Extracted records
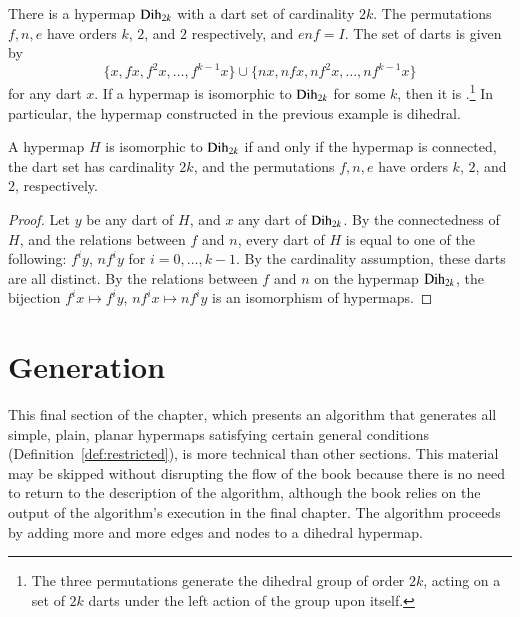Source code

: \begin{example}[dihedral]\label{ex:D2k} 
There is a hypermap ${\operatorname{Dih}}_{2k}$ with a dart set of cardinality $2k$.
The permutations $f,n,e$ have  orders $k$, $2$, and $2$ respectively, and 
$e n f = I$.
The set of darts is given by
\[ 
\{x, f x,f^2 x,\ldots,f^{k-1} x\}\cup \{n x, n f x, n f^2 x,\ldots, n f^{k-1} x\}
\] 
for any dart $x$.
If a hypermap is isomorphic to ${\operatorname{Dih}}_{2k}$ for
some $k$, then it is .\footnote{The three permutations generate the dihedral
group of order $2k$, acting on a set of $2k$ darts under the left action of the group upon itself.}   
In particular,
the hypermap constructed in the previous example is dihedral.
%
\end{example}

\begin{lemma}\cutrate{}\label{lemma:dih-iso}
  A hypermap $H$ is isomorphic to ${\operatorname{Dih}}_{2k}$ if and only if the
  hypermap is connected, the dart set has cardinality $2k$, and the
  permutations $f,n,e$ have orders $k$, $2$, and $2$, respectively.
\end{lemma}

\begin{proof} Let $y$ be any dart of $H$, and $x$ any dart of ${\operatorname{Dih}}_{2k}$.
By the connectedness of $H$, and the relations between $f$ and $n$, every dart of $H$ is
equal to one of the following: $f^i y$, $n f^i y$ for $i=0,\ldots,k-1$.  By the cardinality assumption,
these darts are all distinct.  By the relations between $f$ and $n$ on the hypermap ${\operatorname{Dih}}_{2k}$,
the bijection $f^i x \mapsto f^i y$, $n f^i x \mapsto n f^i y$ is an isomorphism of hypermaps.
\end{proof}


\section{Generation}\label{sec:generation}
%

This final section of the chapter, which presents an algorithm that
generates all simple, plain, planar hypermaps satisfying certain
general conditions (Definition~\ref{def:restricted}), is more
technical than other sections.  This material may be skipped without
disrupting the flow of the book because there is no need to return to
the description of the algorithm, although the book relies on the
output of the algorithm's execution in the final chapter.  The
algorithm proceeds by adding more and more edges and nodes to a
dihedral hypermap.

Aim of the task: Copy all of the records verbatim, omitting the pictures.

Answer to this problem:
Source code

: \begin{example}[dihedral]\label{ex:D2k} 
There is a hypermap ${\operatorname{Dih}}_{2k}$ with a dart set of cardinality $2k$.
The permutations $f,n,e$ have  orders $k$, $2$, and $2$ respectively, and 
$e n f = I$.
The set of darts is given by
\[ 
\{x, f x,f^2 x,\ldots,f^{k-1} x\}\cup \{n x, n f x, n f^2 x,\ldots, n f^{k-1} x\}
\] 
for any dart $x$.
If a hypermap is isomorphic to ${\operatorname{Dih}}_{2k}$ for
some $k$, then it is .\footnote{The three permutations generate the dihedral
group of order $2k$, acting on a set of $2k$ darts under the left action of the group upon itself.}   
In particular,
the hypermap constructed in the previous example is dihedral.
%
\end{example}

\begin{lemma}\cutrate{}\label{lemma:dih-iso}
  A hypermap $H$ is isomorphic to ${\operatorname{Dih}}_{2k}$ if and only if the
  hypermap is connected, the dart set has cardinality $2k$, and the
  permutations $f,n,e$ have orders $k$, $2$, and $2$, respectively.
\end{lemma}

\begin{proof} Let $y$ be any dart of $H$, and $x$ any dart of ${\operatorname{Dih}}_{2k}$.
By the connectedness of $H$, and the relations between $f$ and $n$, every dart of $H$ is
equal to one of the following: $f^i y$, $n f^i y$ for $i=0,\ldots,k-1$.  By the cardinality assumption,
these darts are all distinct.  By the relations between $f$ and $n$ on the hypermap ${\operatorname{Dih}}_{2k}$,
the bijection $f^i x \mapsto f^i y$, $n f^i x \mapsto n f^i y$ is an isomorphism of hypermaps.
\end{proof}


\section{Generation}\label{sec:generation}
%

This final section of the chapter, which presents an algorithm that
generates all simple, plain, planar hypermaps satisfying certain
general conditions (Definition~\ref{def:restricted}), is more
technical than other sections.  This material may be skipped without
disrupting the flow of the book because there is no need to return to
the description of the algorithm, although the book relies on the
output of the algorithm's execution in the final chapter.  The
algorithm proceeds by adding more and more edges and nodes to a
dihedral hypermap.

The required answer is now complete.